Word for word, restate the line containing "Aparece esta pantalla, dar click en Run" and all the lines that come after it in the entries below. Include nothing from before it.

MATERIAL SHOWN:
::::::
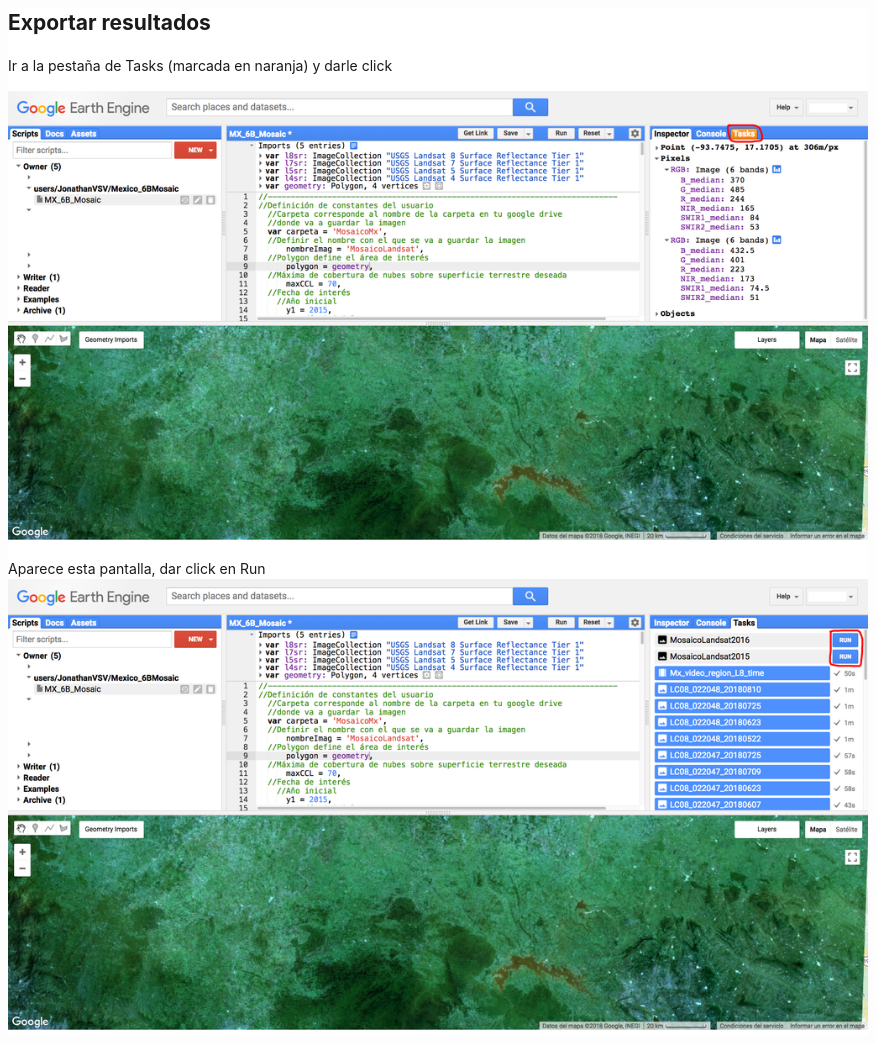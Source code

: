 Exportar resultados
-------------------

Ir a la pestaña de Tasks (marcada en naranja) y darle click

<img src="Img/33.png" width="1200px" />

Aparece esta pantalla, dar click en Run
<img src="Img/34.png" width="1200px" />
::::::
RESPONSE TO THE TASK:
Aparece esta pantalla, dar click en Run
<img src="Img/34.png" width="1200px" />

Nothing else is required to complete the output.